TASK DETAILS: Entries follow. Give back exactly the lines starting at the one containing "### Code Quality" and ending at the one containing "- **Consistency:** Follow", and no other lines.

ENTRIES SHOWN:
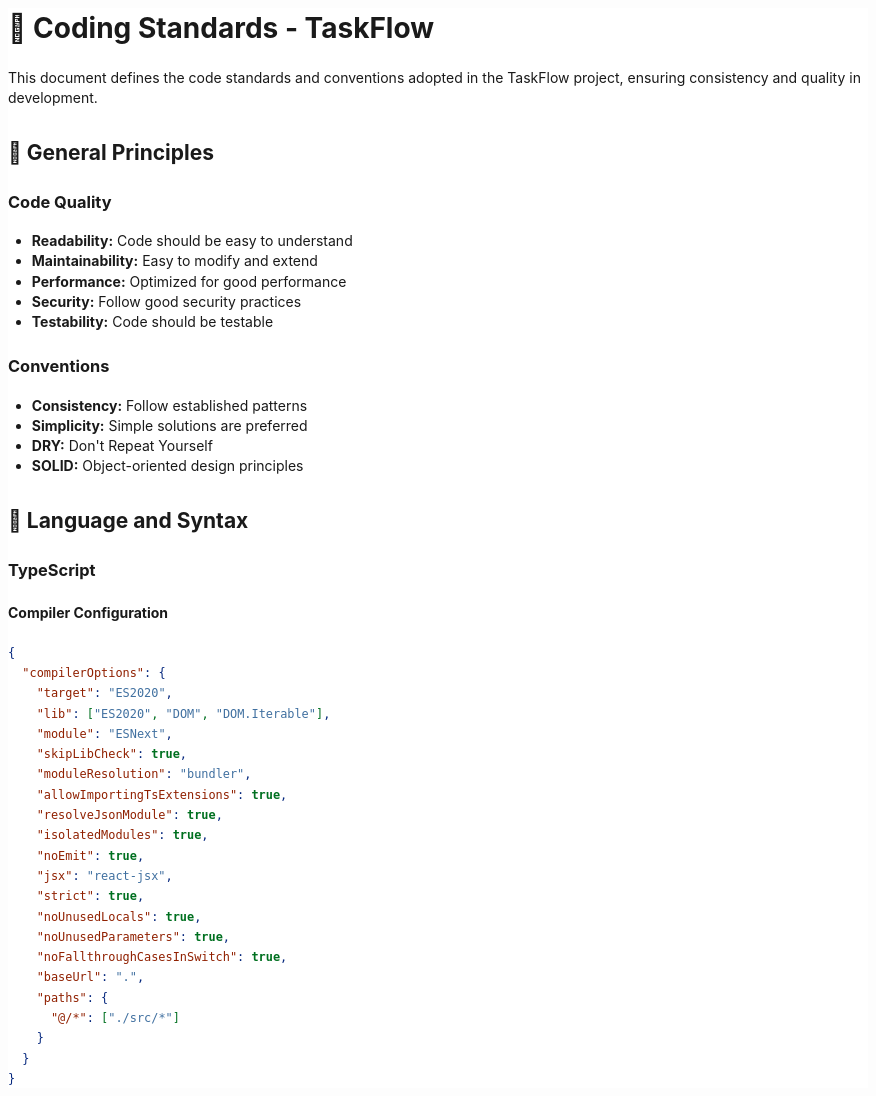 # 📏 Coding Standards - TaskFlow

This document defines the code standards and conventions adopted in the TaskFlow project, ensuring consistency and quality in development.

## 🎯 General Principles

### Code Quality
- **Readability:** Code should be easy to understand
- **Maintainability:** Easy to modify and extend
- **Performance:** Optimized for good performance
- **Security:** Follow good security practices
- **Testability:** Code should be testable

### Conventions
- **Consistency:** Follow established patterns
- **Simplicity:** Simple solutions are preferred
- **DRY:** Don't Repeat Yourself
- **SOLID:** Object-oriented design principles

## 📝 Language and Syntax

### TypeScript

#### Compiler Configuration
```json
{
  "compilerOptions": {
    "target": "ES2020",
    "lib": ["ES2020", "DOM", "DOM.Iterable"],
    "module": "ESNext",
    "skipLibCheck": true,
    "moduleResolution": "bundler",
    "allowImportingTsExtensions": true,
    "resolveJsonModule": true,
    "isolatedModules": true,
    "noEmit": true,
    "jsx": "react-jsx",
    "strict": true,
    "noUnusedLocals": true,
    "noUnusedParameters": true,
    "noFallthroughCasesInSwitch": true,
    "baseUrl": ".",
    "paths": {
      "@/*": ["./src/*"]
    }
  }
}
```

RESULT FOR THIS TASK:
### Code Quality
- **Readability:** Code should be easy to understand
- **Maintainability:** Easy to modify and extend
- **Performance:** Optimized for good performance
- **Security:** Follow good security practices
- **Testability:** Code should be testable

### Conventions
- **Consistency:** Follow established patterns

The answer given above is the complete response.